▸ WORK REQUIRED:
Scan the entries and copy each line where the word "shortest" is present.
(MATERIAL SHOWN begins)
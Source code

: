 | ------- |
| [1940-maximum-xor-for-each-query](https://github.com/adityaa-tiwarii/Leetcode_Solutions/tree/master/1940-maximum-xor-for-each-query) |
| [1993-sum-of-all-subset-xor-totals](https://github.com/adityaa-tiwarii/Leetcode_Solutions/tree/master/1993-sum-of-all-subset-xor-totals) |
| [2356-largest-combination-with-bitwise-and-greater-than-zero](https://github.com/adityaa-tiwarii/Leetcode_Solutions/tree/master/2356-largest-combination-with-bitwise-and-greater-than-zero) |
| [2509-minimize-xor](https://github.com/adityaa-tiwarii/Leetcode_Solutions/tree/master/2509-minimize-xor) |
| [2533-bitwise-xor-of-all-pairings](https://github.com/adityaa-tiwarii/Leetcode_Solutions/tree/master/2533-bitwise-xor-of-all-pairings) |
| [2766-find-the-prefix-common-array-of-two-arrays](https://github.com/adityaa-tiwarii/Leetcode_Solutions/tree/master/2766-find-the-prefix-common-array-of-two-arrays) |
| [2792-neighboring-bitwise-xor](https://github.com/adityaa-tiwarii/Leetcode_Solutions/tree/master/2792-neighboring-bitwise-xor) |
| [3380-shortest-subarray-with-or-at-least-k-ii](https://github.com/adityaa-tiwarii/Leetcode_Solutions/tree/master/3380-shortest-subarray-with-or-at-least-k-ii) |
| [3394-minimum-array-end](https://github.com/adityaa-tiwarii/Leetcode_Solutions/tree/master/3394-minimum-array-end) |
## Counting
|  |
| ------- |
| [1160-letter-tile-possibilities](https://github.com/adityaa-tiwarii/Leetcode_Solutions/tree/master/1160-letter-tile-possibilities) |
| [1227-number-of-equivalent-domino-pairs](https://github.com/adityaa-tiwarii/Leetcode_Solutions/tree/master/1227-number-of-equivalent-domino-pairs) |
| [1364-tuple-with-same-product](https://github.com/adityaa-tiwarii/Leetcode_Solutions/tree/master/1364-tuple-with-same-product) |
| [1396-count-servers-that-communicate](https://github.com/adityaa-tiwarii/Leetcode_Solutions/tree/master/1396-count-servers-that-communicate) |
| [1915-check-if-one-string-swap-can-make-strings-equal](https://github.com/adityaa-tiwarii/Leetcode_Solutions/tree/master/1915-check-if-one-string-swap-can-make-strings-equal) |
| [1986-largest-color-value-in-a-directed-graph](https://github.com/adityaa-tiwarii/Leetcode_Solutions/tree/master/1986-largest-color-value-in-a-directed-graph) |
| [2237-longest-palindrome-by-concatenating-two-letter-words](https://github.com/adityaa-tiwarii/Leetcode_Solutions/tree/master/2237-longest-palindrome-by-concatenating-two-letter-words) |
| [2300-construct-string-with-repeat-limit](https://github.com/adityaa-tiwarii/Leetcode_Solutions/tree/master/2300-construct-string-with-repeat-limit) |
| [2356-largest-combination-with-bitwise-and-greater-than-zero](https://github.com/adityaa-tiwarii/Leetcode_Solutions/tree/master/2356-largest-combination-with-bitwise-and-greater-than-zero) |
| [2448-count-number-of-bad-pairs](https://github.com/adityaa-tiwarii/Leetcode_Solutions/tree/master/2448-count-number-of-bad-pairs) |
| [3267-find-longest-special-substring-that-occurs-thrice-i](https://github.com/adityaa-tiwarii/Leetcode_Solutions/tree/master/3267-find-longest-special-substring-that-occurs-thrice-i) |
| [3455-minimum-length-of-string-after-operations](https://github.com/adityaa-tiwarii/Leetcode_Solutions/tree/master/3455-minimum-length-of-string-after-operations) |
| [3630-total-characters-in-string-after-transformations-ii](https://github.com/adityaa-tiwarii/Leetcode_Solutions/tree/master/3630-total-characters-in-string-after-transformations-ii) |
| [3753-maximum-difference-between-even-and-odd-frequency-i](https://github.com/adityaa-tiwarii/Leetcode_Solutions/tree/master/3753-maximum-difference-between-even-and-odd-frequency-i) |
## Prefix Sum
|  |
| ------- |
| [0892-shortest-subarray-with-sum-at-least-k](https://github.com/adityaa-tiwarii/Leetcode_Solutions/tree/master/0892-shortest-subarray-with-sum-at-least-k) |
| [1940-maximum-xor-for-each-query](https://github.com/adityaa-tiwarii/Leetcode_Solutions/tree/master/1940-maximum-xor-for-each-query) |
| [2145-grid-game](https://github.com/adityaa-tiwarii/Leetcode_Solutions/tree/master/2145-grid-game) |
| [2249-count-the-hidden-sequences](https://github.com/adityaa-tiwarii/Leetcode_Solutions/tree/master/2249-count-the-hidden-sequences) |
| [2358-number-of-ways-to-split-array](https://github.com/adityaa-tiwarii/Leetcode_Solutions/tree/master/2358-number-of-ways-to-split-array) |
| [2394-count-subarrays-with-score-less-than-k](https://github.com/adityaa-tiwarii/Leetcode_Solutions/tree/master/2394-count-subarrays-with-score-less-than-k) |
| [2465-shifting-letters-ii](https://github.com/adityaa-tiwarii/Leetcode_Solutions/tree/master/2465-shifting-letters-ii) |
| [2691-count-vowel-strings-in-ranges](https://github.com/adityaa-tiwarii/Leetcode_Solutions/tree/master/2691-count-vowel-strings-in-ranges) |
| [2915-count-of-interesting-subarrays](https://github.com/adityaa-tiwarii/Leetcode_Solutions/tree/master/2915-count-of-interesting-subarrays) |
(MATERIAL SHOWN ends)
▸ SOLUTION BELOW:
| [3380-shortest-subarray-with-or-at-least-k-ii](https://github.com/adityaa-tiwarii/Leetcode_Solutions/tree/master/3380-shortest-subarray-with-or-at-least-k-ii) |
| [0892-shortest-subarray-with-sum-at-least-k](https://github.com/adityaa-tiwarii/Leetcode_Solutions/tree/master/0892-shortest-subarray-with-sum-at-least-k) |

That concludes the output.